Segment Open
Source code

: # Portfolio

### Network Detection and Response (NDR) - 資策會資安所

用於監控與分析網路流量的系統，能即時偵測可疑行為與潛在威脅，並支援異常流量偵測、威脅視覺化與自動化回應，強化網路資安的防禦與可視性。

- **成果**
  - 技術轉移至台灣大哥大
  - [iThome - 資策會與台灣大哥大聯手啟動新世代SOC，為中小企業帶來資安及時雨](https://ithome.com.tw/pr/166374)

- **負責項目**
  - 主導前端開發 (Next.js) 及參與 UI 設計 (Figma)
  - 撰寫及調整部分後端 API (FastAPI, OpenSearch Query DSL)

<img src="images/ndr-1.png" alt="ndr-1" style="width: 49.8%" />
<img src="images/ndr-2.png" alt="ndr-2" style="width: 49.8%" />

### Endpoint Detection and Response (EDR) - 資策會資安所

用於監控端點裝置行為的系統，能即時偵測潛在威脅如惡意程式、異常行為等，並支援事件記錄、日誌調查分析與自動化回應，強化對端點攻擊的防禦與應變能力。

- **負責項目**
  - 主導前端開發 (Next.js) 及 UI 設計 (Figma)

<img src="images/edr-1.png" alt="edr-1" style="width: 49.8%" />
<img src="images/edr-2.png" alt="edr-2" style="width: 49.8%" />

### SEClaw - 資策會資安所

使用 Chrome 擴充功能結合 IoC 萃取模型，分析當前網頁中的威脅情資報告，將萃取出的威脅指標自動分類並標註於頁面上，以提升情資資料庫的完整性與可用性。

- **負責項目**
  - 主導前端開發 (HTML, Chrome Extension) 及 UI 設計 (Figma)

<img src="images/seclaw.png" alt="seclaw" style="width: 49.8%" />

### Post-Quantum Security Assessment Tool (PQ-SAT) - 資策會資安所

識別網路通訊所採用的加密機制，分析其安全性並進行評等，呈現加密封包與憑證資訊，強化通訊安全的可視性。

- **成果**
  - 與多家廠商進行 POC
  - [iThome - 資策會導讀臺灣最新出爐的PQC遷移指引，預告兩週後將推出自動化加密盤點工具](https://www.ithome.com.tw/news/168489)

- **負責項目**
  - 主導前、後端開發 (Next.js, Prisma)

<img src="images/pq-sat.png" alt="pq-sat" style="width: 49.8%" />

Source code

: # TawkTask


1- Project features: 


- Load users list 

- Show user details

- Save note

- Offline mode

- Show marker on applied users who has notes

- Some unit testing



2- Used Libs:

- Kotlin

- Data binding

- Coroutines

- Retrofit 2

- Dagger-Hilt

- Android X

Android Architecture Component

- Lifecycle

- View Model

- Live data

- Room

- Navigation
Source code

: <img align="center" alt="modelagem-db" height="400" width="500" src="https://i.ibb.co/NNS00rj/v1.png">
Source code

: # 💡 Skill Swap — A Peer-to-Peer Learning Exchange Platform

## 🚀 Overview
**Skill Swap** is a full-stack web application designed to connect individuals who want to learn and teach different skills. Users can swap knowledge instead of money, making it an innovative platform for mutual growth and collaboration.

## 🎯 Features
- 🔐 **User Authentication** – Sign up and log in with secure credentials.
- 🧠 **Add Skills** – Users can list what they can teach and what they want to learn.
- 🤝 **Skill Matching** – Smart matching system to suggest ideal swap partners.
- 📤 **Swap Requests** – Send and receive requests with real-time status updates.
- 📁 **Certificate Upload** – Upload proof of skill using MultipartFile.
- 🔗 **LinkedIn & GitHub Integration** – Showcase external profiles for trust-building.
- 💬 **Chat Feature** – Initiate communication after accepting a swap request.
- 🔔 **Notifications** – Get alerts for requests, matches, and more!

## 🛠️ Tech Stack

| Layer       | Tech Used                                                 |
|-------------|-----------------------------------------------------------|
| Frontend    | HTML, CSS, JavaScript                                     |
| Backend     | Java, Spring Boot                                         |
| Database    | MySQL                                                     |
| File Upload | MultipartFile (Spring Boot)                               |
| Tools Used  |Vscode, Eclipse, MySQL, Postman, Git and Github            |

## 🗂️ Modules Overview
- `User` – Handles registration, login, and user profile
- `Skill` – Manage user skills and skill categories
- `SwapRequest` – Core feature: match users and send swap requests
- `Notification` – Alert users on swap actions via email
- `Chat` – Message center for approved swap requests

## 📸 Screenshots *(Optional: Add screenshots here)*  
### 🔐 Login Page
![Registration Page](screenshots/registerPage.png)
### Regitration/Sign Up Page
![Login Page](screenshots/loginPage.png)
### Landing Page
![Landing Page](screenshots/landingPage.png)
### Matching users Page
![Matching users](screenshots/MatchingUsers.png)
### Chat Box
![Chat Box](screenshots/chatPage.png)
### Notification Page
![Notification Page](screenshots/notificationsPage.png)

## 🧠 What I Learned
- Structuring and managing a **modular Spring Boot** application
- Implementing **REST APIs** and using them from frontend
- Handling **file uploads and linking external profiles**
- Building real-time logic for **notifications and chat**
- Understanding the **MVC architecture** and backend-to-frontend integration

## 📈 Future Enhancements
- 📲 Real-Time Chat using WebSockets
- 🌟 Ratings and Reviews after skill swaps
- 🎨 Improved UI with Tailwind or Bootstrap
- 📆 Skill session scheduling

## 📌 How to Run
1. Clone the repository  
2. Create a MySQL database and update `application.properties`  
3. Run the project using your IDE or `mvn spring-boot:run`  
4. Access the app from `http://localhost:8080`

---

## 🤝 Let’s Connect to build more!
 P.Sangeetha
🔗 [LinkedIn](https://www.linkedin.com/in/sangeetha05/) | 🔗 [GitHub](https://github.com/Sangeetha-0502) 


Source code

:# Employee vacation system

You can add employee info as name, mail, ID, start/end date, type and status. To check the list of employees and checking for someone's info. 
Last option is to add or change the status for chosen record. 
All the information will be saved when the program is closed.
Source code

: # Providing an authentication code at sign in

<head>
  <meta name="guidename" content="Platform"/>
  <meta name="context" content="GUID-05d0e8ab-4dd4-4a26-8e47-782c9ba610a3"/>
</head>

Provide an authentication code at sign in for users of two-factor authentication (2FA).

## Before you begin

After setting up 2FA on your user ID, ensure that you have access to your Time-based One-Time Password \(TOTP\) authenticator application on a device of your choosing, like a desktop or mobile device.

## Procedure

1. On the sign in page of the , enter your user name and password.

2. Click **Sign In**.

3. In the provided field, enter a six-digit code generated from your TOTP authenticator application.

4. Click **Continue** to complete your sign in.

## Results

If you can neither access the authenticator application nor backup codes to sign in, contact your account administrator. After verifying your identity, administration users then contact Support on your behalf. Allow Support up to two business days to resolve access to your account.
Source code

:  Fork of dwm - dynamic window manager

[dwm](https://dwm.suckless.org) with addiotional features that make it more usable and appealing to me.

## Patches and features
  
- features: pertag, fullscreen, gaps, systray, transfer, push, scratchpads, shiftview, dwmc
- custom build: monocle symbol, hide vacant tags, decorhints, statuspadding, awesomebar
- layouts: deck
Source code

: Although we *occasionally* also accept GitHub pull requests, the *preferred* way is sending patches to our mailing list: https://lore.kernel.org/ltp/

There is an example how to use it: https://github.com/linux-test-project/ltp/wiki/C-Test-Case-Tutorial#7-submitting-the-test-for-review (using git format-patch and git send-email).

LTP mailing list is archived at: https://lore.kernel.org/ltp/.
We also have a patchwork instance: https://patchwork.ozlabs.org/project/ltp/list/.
Segment Closed
Your task: All lines of the listing that contain the word "Sangeetha" should be copied out.

Task output:
 P.Sangeetha
🔗 [LinkedIn](https://www.linkedin.com/in/sangeetha05/) | 🔗 [GitHub](https://github.com/Sangeetha-0502) 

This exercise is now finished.